First Quarter 2025

Los Angeles County Office Market Shows Recovery Signs in Q1 2025 with Rising Occupancy and Sublease Demand

Occupied space rose as vacancy fell to 16.7%, with a tenants’ market driving subleases and cost savings.

While challenges persist in achieving a full post-pandemic return to the office, improving occupancy is helping stabilize rents.

Managing Director of Research and Public Relations at NAI Capital Commercial

MARKET OVERVIEW

During the first quarter of 2025, the Los Angeles County office market showed signs of recovery, with occupied space increasing by 348,604 square feet quarter-over-quarter. This growth pushed the vacancy rate down to 16.7%, a 30-basis-point decline from the previous quarter, though still 30 basis points higher year-over-year. Total occupied space reached more than 332 million square feet. For perspective, in Q1 2020—prior to the pandemic—occupied office space stood at approximately 355 million square feet, highlighting how much the market still needs to regain.

A gradual return-to-office trend—shaped by mandates, workplace flexibility, and evolving space needs—supported a strong quarter of positive net absorption, totaling approximately 230,383 square feet on a direct basis. Sublease activity also played a critical role, contributing an additional 118,221 square feet of net absorption, marking a solid start to 2025. Available sublease space declined slightly by 2.7% from the previous quarter and fell 4.3% year-over-year to 10.9 million square feet—contracting at a faster rate than direct space availability, as companies either sublet excess space or returned it to landlords.

In contrast, direct availability rose 1.0% quarter-over-quarter and 1.1% year-over-year to approximately 66 million square feet.

By the end of Q1, the market recorded approximately 1.6 million square feet in office sales volume, a 56.4% decline from Q4 2024, but a 42.6% increase compared to the sluggish first quarter of last year. The average sale price dropped 5.3% from the prior quarter and 36.2% year-over-year to $249 per square foot.

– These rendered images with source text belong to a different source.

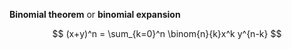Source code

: **Binomial theorem** or **binomial expansion**

$$
(x+y)^n = \sum_{k=0}^n \binom{n}{k}x^k y^{n-k}
$$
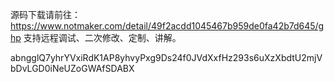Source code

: 源码下载请前往：https://www.notmaker.com/detail/49f2acdd1045467b959de0fa42b7d645/ghp     支持远程调试、二次修改、定制、讲解。



 abngglQ7yhrYVxiRdK1AP8yhvyPxg9Ds24f0JVdXxfHz293s6uXzXbdtU2mjVbDvLGD0iNeUZoGWAfSDABX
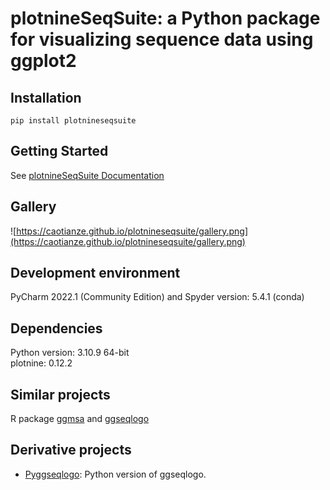 # plotnineSeqSuite: a Python package for visualizing sequence data using ggplot2
## Installation
`pip install plotnineseqsuite`
## Getting Started
See [plotnineSeqSuite Documentation](https://caotianze.github.io/plotnineseqsuite/) 
## Gallery
![https://caotianze.github.io/plotnineseqsuite/gallery.png](https://caotianze.github.io/plotnineseqsuite/gallery.png)
## Development environment 
PyCharm 2022.1 (Community Edition) and Spyder version: 5.4.1  (conda)
## Dependencies
Python version: 3.10.9 64-bit    
plotnine: 0.12.2
## Similar projects
R package [ggmsa](https://github.com/YuLab-SMU/ggmsa) and [ggseqlogo](https://github.com/omarwagih/ggseqlogo)
## Derivative projects
- [Pyggseqlogo](https://github.com/CaoTianze/pyggseqlogo): Python version of ggseqlogo. 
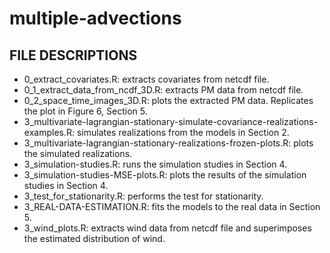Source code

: # multiple-advections

## FILE DESCRIPTIONS

- 0_extract_covariates.R: extracts covariates from netcdf file.
- 0_1_extract_data_from_ncdf_3D.R: extracts PM data from netcdf file.
- 0_2_space_time_images_3D.R: plots the extracted PM data. Replicates the plot in Figure 6, Section 5.
- 3_multivariate-lagrangian-stationary-simulate-covariance-realizations-examples.R: simulates realizations from the models in Section 2.
- 3_multivariate-lagrangian-stationary-realizations-frozen-plots.R: plots the simulated realizations.
- 3_simulation-studies.R: runs the simulation studies in Section 4.
- 3_simulation-studies-MSE-plots.R: plots the results of the simulation studies in Section 4.
- 3_test_for_stationarity.R: performs the test for stationarity.
- 3_REAL-DATA-ESTIMATION.R: fits the models to the real data in Section 5.
- 3_wind_plots.R: extracts wind data from netcdf file and superimposes the estimated distribution of wind.

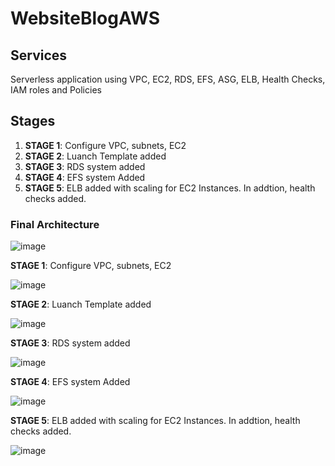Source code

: # WebsiteBlogAWS

## Services

Serverless application using VPC, EC2, RDS, EFS, ASG, ELB, Health Checks, IAM roles and Policies


## Stages

1. **STAGE 1**: Configure VPC, subnets, EC2
2. **STAGE 2**: Luanch Template added
3. **STAGE 3**: RDS system added
4. **STAGE 4**: EFS system Added 
5. **STAGE 5**: ELB added with scaling for EC2 Instances. In addtion, health checks added.


### Final Architecture 

![image](https://github.com/Yvangelion/WebsiteBlogAWS/assets/109707734/28079a96-9a99-42e9-a52e-0f550fc3735e)


**STAGE 1**: Configure VPC, subnets, EC2

![image](https://github.com/Yvangelion/WebsiteBlogAWS/assets/109707734/3ff1cb0b-c174-4740-bab4-5e1f21d831ba)

**STAGE 2**: Luanch Template added

![image](https://github.com/Yvangelion/WebsiteBlogAWS/assets/109707734/156f2671-27c8-4b8a-8c05-d4e7a5d59690)


**STAGE 3**: RDS system added

![image](https://github.com/Yvangelion/WebsiteBlogAWS/assets/109707734/eb1a7210-c1b6-49ad-95d8-5cadda2f5235)


**STAGE 4**: EFS system Added 

![image](https://github.com/Yvangelion/WebsiteBlogAWS/assets/109707734/7a36d798-d15e-4cdd-8da9-783fd4f74321)


**STAGE 5**: ELB added with scaling for EC2 Instances. In addtion, health checks added.

![image](https://github.com/Yvangelion/WebsiteBlogAWS/assets/109707734/ec9cb908-4bb6-4bb1-b86c-28843fa3c420)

While challenges persist in achieving a full post-pandemic return to the office, improving occupancy is helping stabilize rents. The average asking rent increased by $0.02 from the prior quarter to $2.47 per square foot on a full-service gross basis, though it remains down 0.3% from a year ago. Leasing volume reached nearly 4.8 million square feet in Q1—down 7.4% from Q4 2024 and 5.0% from the same period last year. Landlords remain hesitant to reduce asking rents, but many continue to offer concessions and flexible lease terms. The market remains tenant-favorable, defined by a lack of consistent new leasing activity and a trend of tenants renewing or rightsizing their office footprints.

TRENDS TO WATCH

Sublease leasing activity for office space in Los Angeles County gained momentum in 2025, rising 42.1% year-to-date compared to the same period in 2024. In contrast, direct leasing activity continued to lag, down 8.5% year-to-date. While tenants leased close to half a million square feet of sublease space—compared to 4.3 million square feet of direct space in Q1 —the increased demand for subleases reflects a search for value, as sublease asking rents to have dropped 8.9% year-over-year.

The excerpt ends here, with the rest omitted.